B. PEMBARUAN DALAM PEMBELAJARAN


  "Bangsa yang benar-benar dapat memanfaatkan ledakan komunikasi digital, dan menghubungkannya dengan teknik-teknik pembelajaran baru, niscaya akan memimpin dunia di bidang pendidikan" pernyataan Drucker dalam Suryadi (2006:33) hendaknya dipersepsikan untuk memicu munculnya pemikiran ulang tentang metode belajar dan mengajar. Substansi pendidikan menuntut pembelajaran bersifat multidimensional dan multi sumber-media.

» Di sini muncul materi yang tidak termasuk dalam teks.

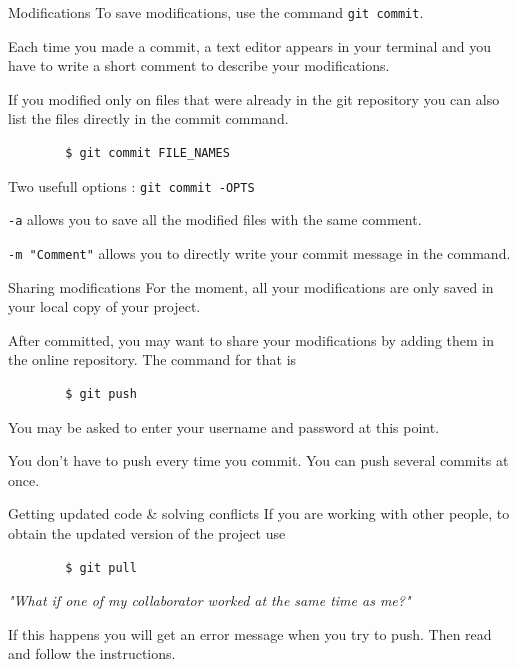 \documentclass{beamer}
\begin{document}
	\begin{frame}[fragile]{Modifications}	
		To save modifications, use the command \texttt{git commit}. \newline 
		
		Each time you made a commit, a text editor appears in your terminal and you have to write a short comment to describe your modifications. \newline
		
		If you modified only on files that were already in the git repository you can also list the files directly in the commit command. 
		\begin{verbatim}
		$ git commit FILE_NAMES
		\end{verbatim}
		
		Two usefull options : \texttt{git commit -OPTS}
		
		\texttt{-a} allows you to save all the modified files with the same comment.
		 
		\texttt{-m "Comment"} allows you to directly write your commit message in the command. 		
	\end{frame}

	\begin{frame}[fragile]{Sharing modifications}
		For the moment, all your modifications are only saved in your local copy of your project. 
		
		After committed, you may want to share your modifications by adding them in the online repository. The command for that is 
		
		\begin{verbatim}
		$ git push
		\end{verbatim}
		
		You may be asked to enter your username and password at this point.
		
		You don't have to push every time you commit. You can push several commits at once. 
	\end{frame}
	
	\begin{frame}[fragile]{Getting updated code \& solving conflicts}
		If you are working with other people, to obtain the updated version of the project use 
		\begin{verbatim}
		$ git pull
		\end{verbatim}
		
		\textit{"What if one of my collaborator worked at the same time as me?"}
		
		If this happens you will get an error message when you try to push. Then read and follow the instructions. 
	\end{frame}
\end{document}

Proses pembelajaran disamping memakai kemampuan intelektual juga selalu melakukan proses emoting, spiritualizing dan valuing terhadap seluruh dimensi normreference yang ada (diyakini yang bersangkutan dan atau kehidupannya) sebelum pengambilan keputusan (taking position) (Djahiri, 2006:7). Pendekatan pembelajaran demikian diyakini dapat mereduksi dampak lajunya perkembangan teknologi di era globalisasi. Model Iainnya adalah membuat siswa semakin melek media (media literate). Para siswa membutuhkan pengetahuan dan ketrampilan menggunakan kemajuan teknologi sehingga mereka akan mampu memfilter diri terhadap beragam informasi.Pendidikan hendaknya mampu mengembangkan model pembelajaran agar siswa dalam menggunakan internet dapat memanfaatkan kecanggihan teknologi tersebut untuk kepentingan edukatif dan produktif, bukan berdasarkan kesenangan atau hiburan belaka yang melahirkan kontraproduktif sehingga menghancurkan sikap, perilaku dan karakter pribadinya. Keterpaduan, kesinambungan dan keberlanjutan pendidikan karakter baik di sekolah dan di luar sekolah diharapkan mampu menghasilkan generasi bangsa yang memiliki watak, karakter kuat dan kokoh terutama pada saat menghadapi dahsyatnya informasi dari media internet.

 

DAFTAR PUSTAKA

Djahiri, A.K. (2006), "Esensi Pendidikan Nilai Moral dan Pendidikan Kewarganegaraan di Era Globalisasi, " Pendidikan Nilai Moral dalam Dimensi Pendidikan           Kewarganegaraan, Bandung : Laboratorium PKn FPIPS UPI.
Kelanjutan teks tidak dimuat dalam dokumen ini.